Both of these philosophers are considered consequentialists as well – the ends justify the means. In other words, what is important in not how you go about obtaining pleasure but rather the amount of pleasure that is secured. The goal of these philosophies is to reach happiness at all cost, and happiness is defined as pleasure (or the absence of pain).
In earlier posts, I discussed Scotus, who was a philosopher contemporary with Aquinas. He held similar positions as Aquinas but went further in promoting justice as being part of the moral good of our actions. Scotus was concerned that the philosophers before him placed too much emphasis in obtaining one’s own happiness and not enough concern with the flourishing of others. Essentially, Scotus took the virtue of justice (concern for others) and Aquinas’s love of neighbor and added additional weight to it to ensure that the concern for others was also not ignored in our actions. That additional emphasis on justice by Duns Scotus was the twist on the teachings of the ancient philosophers mentioned in my book.
The final philosopher that I mentioned in my last few posts was Kant. Like Scotus, Kant was concerned with moral actions and justice. But, unlike Scotus, Kant did not think that the goal of life was to achieve happiness. He believed that the goal of life was to perform one’s duty through moral actions, independent of the outcome of those actions. He believed that those individuals with a proper sense of reason would make the correct moral decisions by following the laws before us. While Kant was unique in his thinking, he still resembles the ancient Stoics. The Stoics believed that the virtues, and only the virtues, would provide the proper knowledge and reason to understand those actions necessary to achieve happiness. That is the twist – Kant resembles the Stoics’ regard for reason, even though he does not claim that the virtues will deliver the proper reason nor will reason lead to happiness but rather a sense of satisfaction for performing one’s duties properly.

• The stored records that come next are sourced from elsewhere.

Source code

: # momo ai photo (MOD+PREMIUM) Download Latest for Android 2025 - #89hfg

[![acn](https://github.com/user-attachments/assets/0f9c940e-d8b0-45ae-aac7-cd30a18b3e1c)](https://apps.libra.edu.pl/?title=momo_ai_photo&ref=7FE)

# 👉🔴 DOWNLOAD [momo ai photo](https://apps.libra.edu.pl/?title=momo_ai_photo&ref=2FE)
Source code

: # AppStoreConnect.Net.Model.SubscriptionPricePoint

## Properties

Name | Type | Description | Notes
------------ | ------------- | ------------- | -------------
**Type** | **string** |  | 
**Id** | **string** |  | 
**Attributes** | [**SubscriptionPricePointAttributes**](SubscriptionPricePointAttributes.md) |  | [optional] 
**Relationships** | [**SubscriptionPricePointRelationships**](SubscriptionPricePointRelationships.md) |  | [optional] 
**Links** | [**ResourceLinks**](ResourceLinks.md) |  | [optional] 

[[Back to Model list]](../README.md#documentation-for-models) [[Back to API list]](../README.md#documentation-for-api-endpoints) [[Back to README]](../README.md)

So, we have discussed four influential philosophers that resemble the four ancient philosophers mentioned in my book. The reason that these four are not included in my book is that they don’t add enough to the narrative of the road to happiness and would simply complicate the description. They are just variations on a theme which has already been discussed by the ancient philosophers. However, they are worth mentioning in that they help to contrast and better define the road to happiness discussed in my book.
I hope that these last few post have been helpful. I also hope that after reviewing these alternative philosophies you might have a better appreciation of the road to happiness discussed in my book.